Teams
The core building blocks of the Product Operating Model
At the heart of the Product Operating Model (POM) are product teams—and more broadly, groups of product teams—that focus on enduring problem spaces, capability sets, customer journeys, personas, market segments, or well-bounded domains. These teams are designed to take full responsibility for solving problems and delivering outcomes within their defined scope.
Yes, teams change, split, and merge over time—and in many cases, it's beneficial to allow team composition to evolve. But a critical component of the product operating model is a degree of team stability, both in terms of team membership and team focus. This stability supports autonomy, deeper customer understanding, long-term accountability, and better cross-functional collaboration.
To support the Product Operating Model, the Dotwork Starter Pack introduces a set of foundational "objects"—a basic vocabulary to describe the people, teams, and structural elements of your product organization. These are intentionally flexible and adaptable.
| Object | Description |
|---|---|
| Individuals | The people who work at your company—regardless of role or affiliation. All other constructs center around the work and experience of individuals. |
| Product Teams | The core execution units in the POM. A product team is a durable, cross-functional group of individuals aligned around an enduring problem space. These teams are the primary locus of time, energy, and collaboration. Most individuals spend the majority of their time within a product team. |
| Functional Teams | These represent the craft-based or discipline-based affiliations—design, product management, engineering, data science, product marketing, etc. Individuals may split affiliation between a functional team (for coaching, standards, career development) and one or more product teams. |
| Product Groups | Collections of related product teams. Product groups typically have a small leadership team representing product, design, and engineering, responsible for coordination, staffing, and strategy across teams. |
| Product Areas | Optional higher-level groupings of product groups. Product areas are useful in larger orgs and provide an added layer of coordination and strategy. They often include leaders who oversee multiple product group leads. |
| Business Domains | For companies that don't center around a digital product, business domains reflect broader business structures—e.g., "Consumer Electronics," "Supply Chain," etc.—that product areas or groups may report into. |
| Triads | A triad is a cross-functional leadership group typically composed of representatives from product, design, and engineering. While triads exist naturally at the product group and area levels, many organizations also explicitly define triads at the product team level. Triad membership may rotate depending on team maturity, staffing, and organizational design. Triads serve as a shared leadership mechanism, guiding the team's direction, staffing, and quality of execution. |
A Note on Roles
In an ideal world, every product team would have fully embedded, dedicated support—designers, data scientists, product marketers, QA specialists, and more. But in the real world, that's rarely the case.

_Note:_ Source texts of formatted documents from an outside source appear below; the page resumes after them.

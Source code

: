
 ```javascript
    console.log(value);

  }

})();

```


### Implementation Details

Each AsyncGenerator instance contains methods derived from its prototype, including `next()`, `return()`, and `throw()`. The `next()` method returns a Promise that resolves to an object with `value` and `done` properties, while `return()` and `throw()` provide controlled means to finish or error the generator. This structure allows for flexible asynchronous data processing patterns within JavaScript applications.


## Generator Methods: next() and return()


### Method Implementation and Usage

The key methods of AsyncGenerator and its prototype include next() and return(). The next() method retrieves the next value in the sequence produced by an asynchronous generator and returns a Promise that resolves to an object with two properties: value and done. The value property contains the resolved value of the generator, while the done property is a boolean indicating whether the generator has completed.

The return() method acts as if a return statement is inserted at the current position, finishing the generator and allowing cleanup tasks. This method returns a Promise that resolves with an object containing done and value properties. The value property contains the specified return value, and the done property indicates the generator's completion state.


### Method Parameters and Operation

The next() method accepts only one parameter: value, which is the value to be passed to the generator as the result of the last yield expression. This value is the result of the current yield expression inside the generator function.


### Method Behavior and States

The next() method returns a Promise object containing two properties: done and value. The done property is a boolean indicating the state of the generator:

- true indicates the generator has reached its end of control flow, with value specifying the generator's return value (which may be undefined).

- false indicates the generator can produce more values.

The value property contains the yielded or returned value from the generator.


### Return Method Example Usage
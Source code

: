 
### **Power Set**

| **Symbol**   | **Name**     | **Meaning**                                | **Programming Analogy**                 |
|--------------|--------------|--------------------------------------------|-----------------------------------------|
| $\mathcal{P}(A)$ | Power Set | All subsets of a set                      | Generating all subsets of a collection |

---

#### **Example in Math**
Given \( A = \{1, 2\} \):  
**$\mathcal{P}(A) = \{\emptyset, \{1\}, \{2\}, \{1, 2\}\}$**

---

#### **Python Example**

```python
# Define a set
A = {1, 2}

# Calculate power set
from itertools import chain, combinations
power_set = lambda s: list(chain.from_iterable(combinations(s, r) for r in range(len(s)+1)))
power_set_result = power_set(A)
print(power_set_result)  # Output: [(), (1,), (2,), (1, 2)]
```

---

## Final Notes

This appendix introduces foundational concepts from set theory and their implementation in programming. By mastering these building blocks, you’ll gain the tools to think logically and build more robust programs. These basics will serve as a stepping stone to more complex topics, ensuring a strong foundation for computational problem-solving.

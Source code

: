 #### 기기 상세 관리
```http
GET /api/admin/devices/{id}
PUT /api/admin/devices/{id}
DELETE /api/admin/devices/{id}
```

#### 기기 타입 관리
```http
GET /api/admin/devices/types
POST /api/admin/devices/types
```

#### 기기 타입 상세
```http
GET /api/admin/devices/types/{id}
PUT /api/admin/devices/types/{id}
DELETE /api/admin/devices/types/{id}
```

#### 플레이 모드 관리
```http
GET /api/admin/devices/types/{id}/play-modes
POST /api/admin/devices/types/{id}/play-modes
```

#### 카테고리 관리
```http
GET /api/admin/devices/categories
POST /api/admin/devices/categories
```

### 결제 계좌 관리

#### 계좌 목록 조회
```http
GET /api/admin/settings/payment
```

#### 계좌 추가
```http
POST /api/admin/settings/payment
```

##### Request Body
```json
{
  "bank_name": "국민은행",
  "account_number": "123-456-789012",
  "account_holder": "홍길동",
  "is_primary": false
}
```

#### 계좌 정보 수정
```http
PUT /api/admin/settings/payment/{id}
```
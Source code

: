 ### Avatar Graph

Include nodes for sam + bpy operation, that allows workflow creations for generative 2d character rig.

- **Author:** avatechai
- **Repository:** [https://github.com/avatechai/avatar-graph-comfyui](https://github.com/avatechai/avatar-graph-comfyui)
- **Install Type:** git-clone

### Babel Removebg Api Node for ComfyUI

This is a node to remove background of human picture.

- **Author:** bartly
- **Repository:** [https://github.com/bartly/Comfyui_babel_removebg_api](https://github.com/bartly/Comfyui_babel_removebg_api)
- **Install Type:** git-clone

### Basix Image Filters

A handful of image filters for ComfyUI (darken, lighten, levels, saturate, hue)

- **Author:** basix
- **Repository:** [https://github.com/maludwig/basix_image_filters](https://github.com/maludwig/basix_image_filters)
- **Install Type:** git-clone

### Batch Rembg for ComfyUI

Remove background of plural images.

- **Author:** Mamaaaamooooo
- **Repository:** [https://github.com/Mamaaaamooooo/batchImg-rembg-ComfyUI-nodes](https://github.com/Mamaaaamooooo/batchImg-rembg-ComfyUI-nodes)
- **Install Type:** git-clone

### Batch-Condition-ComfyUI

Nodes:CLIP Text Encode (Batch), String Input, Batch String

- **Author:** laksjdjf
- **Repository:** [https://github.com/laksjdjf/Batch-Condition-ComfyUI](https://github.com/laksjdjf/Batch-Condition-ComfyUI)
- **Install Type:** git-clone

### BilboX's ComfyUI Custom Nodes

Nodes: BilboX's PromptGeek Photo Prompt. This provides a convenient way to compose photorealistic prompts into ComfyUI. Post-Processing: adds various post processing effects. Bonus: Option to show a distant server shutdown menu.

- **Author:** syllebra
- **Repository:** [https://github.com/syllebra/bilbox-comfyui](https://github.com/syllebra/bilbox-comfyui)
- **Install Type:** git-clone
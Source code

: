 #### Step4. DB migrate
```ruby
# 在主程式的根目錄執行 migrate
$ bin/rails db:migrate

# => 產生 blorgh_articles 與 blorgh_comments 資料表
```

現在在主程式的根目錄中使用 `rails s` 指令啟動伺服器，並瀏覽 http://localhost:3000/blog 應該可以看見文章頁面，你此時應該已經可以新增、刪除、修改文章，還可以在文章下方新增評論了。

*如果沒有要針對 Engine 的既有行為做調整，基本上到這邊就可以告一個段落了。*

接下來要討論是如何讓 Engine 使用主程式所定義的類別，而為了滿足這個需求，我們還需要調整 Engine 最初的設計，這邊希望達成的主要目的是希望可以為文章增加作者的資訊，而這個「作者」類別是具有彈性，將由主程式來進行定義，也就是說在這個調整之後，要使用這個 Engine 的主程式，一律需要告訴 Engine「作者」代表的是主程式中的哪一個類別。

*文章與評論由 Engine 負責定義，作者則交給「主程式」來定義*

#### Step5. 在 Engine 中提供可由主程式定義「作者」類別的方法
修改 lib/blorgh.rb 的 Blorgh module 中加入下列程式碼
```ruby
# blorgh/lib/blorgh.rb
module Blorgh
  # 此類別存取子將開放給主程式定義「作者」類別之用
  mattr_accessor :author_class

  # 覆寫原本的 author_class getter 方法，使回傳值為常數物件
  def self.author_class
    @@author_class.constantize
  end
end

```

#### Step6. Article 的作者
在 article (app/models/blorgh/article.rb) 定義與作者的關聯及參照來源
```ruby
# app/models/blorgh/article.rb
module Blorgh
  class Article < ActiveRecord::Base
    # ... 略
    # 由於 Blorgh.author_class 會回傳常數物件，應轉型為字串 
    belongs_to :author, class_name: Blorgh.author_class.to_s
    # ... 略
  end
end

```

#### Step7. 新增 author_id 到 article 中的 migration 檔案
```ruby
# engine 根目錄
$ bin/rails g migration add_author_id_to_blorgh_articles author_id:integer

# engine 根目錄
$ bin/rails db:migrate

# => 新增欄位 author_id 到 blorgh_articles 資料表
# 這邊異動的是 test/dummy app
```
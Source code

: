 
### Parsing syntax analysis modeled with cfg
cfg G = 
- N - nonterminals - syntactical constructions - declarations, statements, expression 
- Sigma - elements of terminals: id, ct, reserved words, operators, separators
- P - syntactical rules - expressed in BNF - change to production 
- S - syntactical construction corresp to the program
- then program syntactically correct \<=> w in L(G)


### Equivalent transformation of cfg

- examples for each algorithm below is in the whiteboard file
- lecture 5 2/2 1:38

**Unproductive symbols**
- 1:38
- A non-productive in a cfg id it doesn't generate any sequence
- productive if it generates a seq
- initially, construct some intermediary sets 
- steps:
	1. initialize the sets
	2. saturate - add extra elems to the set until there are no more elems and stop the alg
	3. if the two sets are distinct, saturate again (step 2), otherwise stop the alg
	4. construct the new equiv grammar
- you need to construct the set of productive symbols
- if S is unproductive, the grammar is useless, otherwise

Teams often include part-time contributors, shared resources, and individuals who wear multiple hats across multiple teams. A designer might split time between two product teams. A data scientist might consult on multiple initiatives. A product marketer might rotate across launches. These patterns reflect real constraints—staffing levels, company stage, team maturity—and they're part of how work actually gets done.
That's why, in the Dotwork POM Starter Pack, we've placed special emphasis on making these role dynamics transparent.
You can:
- Assign multiple roles to individuals across different teams (e.g., one person might be a product manager on one team, and a contributor to another team's discovery effort).
- Create ad hoc teams—temporary configurations of individuals from different product and functional teams, often formed around projects, initiatives, or investigations.
- Track time-splits to make it clear when someone is contributing to multiple teams and how their attention is divided.
By recognizing and explicitly modeling this complexity, your Product Operating System becomes more realistic, adaptive, and actionable—not just a reflection of ideal conditions, but a tool for navigating the messiness of real-world work.